Many Irish families from this part of Ireland emigrated to Canada and the US during the mid nineteenth century when the “potato famine” gripped the nation. At first, Canada received about 25% of the emigrants from Ireland, while the USA took the bulk of them. As time wore on, Canada’s share diminished to barely 6%. I suspect the Irish had better prospects in the US where the “melting pot” gave them a chance at earning a decent living with some hard work…Canada wasn’t quite certain back them whether it wanted a melting pot, a mosaic or mulligan stew.
In any case, a visit to the Dunbrody is a sobering experience. The ship, a replica of the original one built in 1845 in (ironically) Quebec, is a cargo ship converted to carry people from Ireland to the Americas. The replica was commissioned by the John F. Kennedy foundation, since JFKs grandfather came from the Waterford area.
The ship could accommodate about 170 passengers in “steerage” class (Air Canada’s “Economy” class) and almost a dozen in “first class”. One quickly learns that there is a gargantuan gap between what we and 19th Century Irish consider “First Class”…for one thing, the most important difference between the two was that the lucky dozen had a shared bathroom, with a door. I doubt Air Canada would ever require the 200+ passengers of Economy to share a wooden bucket. Yet that’s what steerage passengers did…and sometimes, when weather was bad, the bucket had to remain bottom-side for a week or more until the top deck was opened by the Captain. This gives a whole new meaning to the word “poop deck”.
All this talk of starvation was making us hungry so we headed out to a local pub in downtown Kilkenny for some grub and, of course, a pint of Guiness (I’m starting to like this stuff a lot). Oddly enough, there is no beer here called “Kilkenny”…that’s strictly for export…the brewery here makes Smithwicks. But enough about beer…back to the castle.
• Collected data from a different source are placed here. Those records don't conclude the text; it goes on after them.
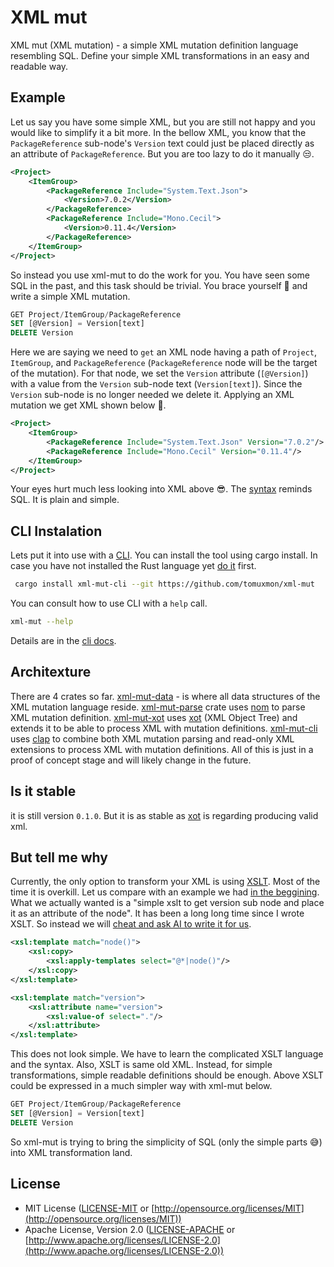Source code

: # XML mut

XML mut (XML mutation) - a simple XML mutation definition language resembling SQL. Define your simple XML transformations in an easy and readable way.

## Example

Let us say you have some simple XML, but you are still not happy and you would like to simplify it a bit more. In the bellow XML, you know that the `PackageReference` sub-node's `Version` text could just be placed directly as an attribute of `PackageReference`. But you are too lazy to do it manually 😒.

```xml
<Project>
    <ItemGroup>
        <PackageReference Include="System.Text.Json">
            <Version>7.0.2</Version>
        </PackageReference>
        <PackageReference Include="Mono.Cecil">
            <Version>0.11.4</Version>
        </PackageReference>
    </ItemGroup>
</Project>
```

So instead you use xml-mut to do the work for you. You have seen some SQL in the past, and this task should be trivial. You brace yourself 💪 and write a simple XML mutation.

```sql
GET Project/ItemGroup/PackageReference
SET [@Version] = Version[text]
DELETE Version
```

Here we are saying we need to `get` an XML node having a path of `Project`, `ItemGroup`, and `PackageReference` (`PackageReference` node will be the target of the mutation). For that node, we set the `Version` attribute (`[@Version]`) with a value from the `Version` sub-node text (`Version[text]`). Since the `Version` sub-node is no longer needed we delete it. Applying an XML mutation we get XML shown below 🥧.

```xml
<Project>
    <ItemGroup>
        <PackageReference Include="System.Text.Json" Version="7.0.2"/>
        <PackageReference Include="Mono.Cecil" Version="0.11.4"/>
    </ItemGroup>
</Project>
```

Your eyes hurt much less looking into XML above 😎. The [syntax](syntax.md) reminds SQL. It is plain and simple.

## CLI Instalation

Lets put it into use with a [CLI](cli.md). You can install the tool using cargo install. In case you have not installed the Rust language yet [do it](https://www.rust-lang.org/tools/install) first.

```bash
 cargo install xml-mut-cli --git https://github.com/tomuxmon/xml-mut
```

You can consult how to use CLI with a `help` call.

```bash
xml-mut --help
```

Details are in the [cli docs](cli.md).

## Architexture

There are 4 crates so far. [xml-mut-data](xml-mut-data/) - is where all data structures of the XML mutation language reside. [xml-mut-parse](xml-mut-parse/) crate uses [nom](https://github.com/rust-bakery/nom) to parse XML mutation definition. [xml-mut-xot](xml-mut-xot/) uses [xot](https://github.com/faassen/xot) (XML Object Tree) and extends it to be able to process XML with mutation definitions. [xml-mut-cli](xml-mut-cli/) uses [clap](https://github.com/clap-rs/clap) to combine both XML mutation parsing and read-only XML extensions to process XML with mutation definitions. All of this is just in a proof of concept stage and will likely change in the future.

## Is it stable

it is still version `0.1.0`. But it is as stable as [xot](https://github.com/faassen/xot) is regarding producing valid xml.

## But tell me why

Currently, the only option to transform your XML is using [XSLT](https://www.w3.org/TR/xslt-30/). Most of the time it is overkill. Let us  compare with an example we had [in the beggining](#example). What we actually wanted is a "simple xslt to get version sub node and place it as an attribute of the node". It has been a long long time since I wrote XSLT. So instead we will [cheat and ask AI to write it for us](https://sl.bing.net/eg2eoXzw2dU).

```xml
<xsl:template match="node()">
    <xsl:copy>
        <xsl:apply-templates select="@*|node()"/>
    </xsl:copy>
</xsl:template>

<xsl:template match="version">
    <xsl:attribute name="version">
        <xsl:value-of select="."/>
    </xsl:attribute>
</xsl:template>
```

This does not look simple. We have to learn the complicated XSLT language and the syntax. Also, XSLT is same old XML. Instead, for simple transformations, simple readable definitions should be enough. Above XSLT could be expressed in a much simpler way with xml-mut below.

```sql
GET Project/ItemGroup/PackageReference
SET [@Version] = Version[text]
DELETE Version
```

So xml-mut is trying to bring the simplicity of SQL (only the simple parts 😅) into XML transformation land.

## License

- MIT License ([LICENSE-MIT](LICENSE-MIT) or [http://opensource.org/licenses/MIT](http://opensource.org/licenses/MIT))
- Apache License, Version 2.0 ([LICENSE-APACHE](LICENSE-APACHE) or [http://www.apache.org/licenses/LICENSE-2.0](http://www.apache.org/licenses/LICENSE-2.0))
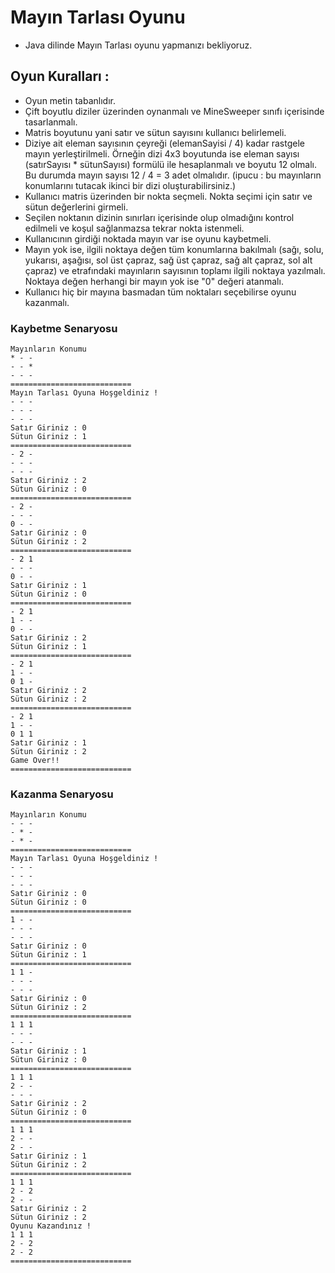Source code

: # Mayın Tarlası Oyunu

- Java dilinde Mayın Tarlası oyunu yapmanızı bekliyoruz.

## Oyun Kuralları :

- Oyun metin tabanlıdır.
- Çift boyutlu diziler üzerinden oynanmalı ve MineSweeper sınıfı içerisinde tasarlanmalı.
- Matris boyutunu yani satır ve sütun sayısını kullanıcı belirlemeli.
- Diziye ait eleman sayısının çeyreği (elemanSayisi / 4) kadar rastgele mayın yerleştirilmeli. Örneğin dizi 4x3 boyutunda ise eleman sayısı (satırSayısı \* sütunSayısı) formülü ile hesaplanmalı ve boyutu 12 olmalı. Bu durumda mayın sayısı 12 / 4 = 3 adet olmalıdır. (ipucu : bu mayınların konumlarını tutacak ikinci bir dizi oluşturabilirsiniz.)
- Kullanıcı matris üzerinden bir nokta seçmeli. Nokta seçimi için satır ve sütun değerlerini girmeli.
- Seçilen noktanın dizinin sınırları içerisinde olup olmadığını kontrol edilmeli ve koşul sağlanmazsa tekrar nokta istenmeli.
- Kullanıcının girdiği noktada mayın var ise oyunu kaybetmeli.
- Mayın yok ise, ilgili noktaya değen tüm konumlarına bakılmalı (sağı, solu, yukarısı, aşağısı, sol üst çapraz, sağ üst çapraz, sağ alt çapraz, sol alt çapraz) ve etrafındaki mayınların sayısının toplamı ilgili noktaya yazılmalı. Noktaya değen herhangi bir mayın yok ise "0" değeri atanmalı.
- Kullanıcı hiç bir mayına basmadan tüm noktaları seçebilirse oyunu kazanmalı.

### Kaybetme Senaryosu

```
Mayınların Konumu
* - -
- - *
- - -
===========================
Mayın Tarlası Oyuna Hoşgeldiniz !
- - -
- - -
- - -
Satır Giriniz : 0
Sütun Giriniz : 1
===========================
- 2 -
- - -
- - -
Satır Giriniz : 2
Sütun Giriniz : 0
===========================
- 2 -
- - -
0 - -
Satır Giriniz : 0
Sütun Giriniz : 2
===========================
- 2 1
- - -
0 - -
Satır Giriniz : 1
Sütun Giriniz : 0
===========================
- 2 1
1 - -
0 - -
Satır Giriniz : 2
Sütun Giriniz : 1
===========================
- 2 1
1 - -
0 1 -
Satır Giriniz : 2
Sütun Giriniz : 2
===========================
- 2 1
1 - -
0 1 1
Satır Giriniz : 1
Sütun Giriniz : 2
Game Over!!
===========================
```

### Kazanma Senaryosu

```
Mayınların Konumu
- - -
- * -
- * -
===========================
Mayın Tarlası Oyuna Hoşgeldiniz !
- - -
- - -
- - -
Satır Giriniz : 0
Sütun Giriniz : 0
===========================
1 - -
- - -
- - -
Satır Giriniz : 0
Sütun Giriniz : 1
===========================
1 1 -
- - -
- - -
Satır Giriniz : 0
Sütun Giriniz : 2
===========================
1 1 1
- - -
- - -
Satır Giriniz : 1
Sütun Giriniz : 0
===========================
1 1 1
2 - -
- - -
Satır Giriniz : 2
Sütun Giriniz : 0
===========================
1 1 1
2 - -
2 - -
Satır Giriniz : 1
Sütun Giriniz : 2
===========================
1 1 1
2 - 2
2 - -
Satır Giriniz : 2
Sütun Giriniz : 2
Oyunu Kazandınız !
1 1 1
2 - 2
2 - 2
===========================
```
Kilkenny Castle, like many, started off as a defensive tower and eventually grew into something so decadent, it couldn’t be afforded by its owners anymore. Imagine a house the size of a small hotel but built out of rocks instead of gyproc and insulation…then add some expensive art, fine furniture, exquisite rugs and a leaky roof and next thing you get is some English aristocrat who is eager to “donate” his estate for 50 quid because it’s costly him several arms and legs to keep the heat on. Perhaps I exaggerate…perhaps not. Anyways, this place is huge but I couldn’t take pictures because, apparently, it damages the art. Well, to be specific, the flash might but I could have taken pictures without the flash…but the nice slightly elderly lady who followed us around room-to-room (likely because of the 5 year old boy we had in tow) pounced and nearly devoured the poor tourist who had the audacity to use her point-and-shoot digicam at the stone stairway. A speech about curators, artifacts, wanton destruction of history, et. al. ensued, regardless of the fact the tourist was taking pictures of concrete stairs….better her than me, I concluded.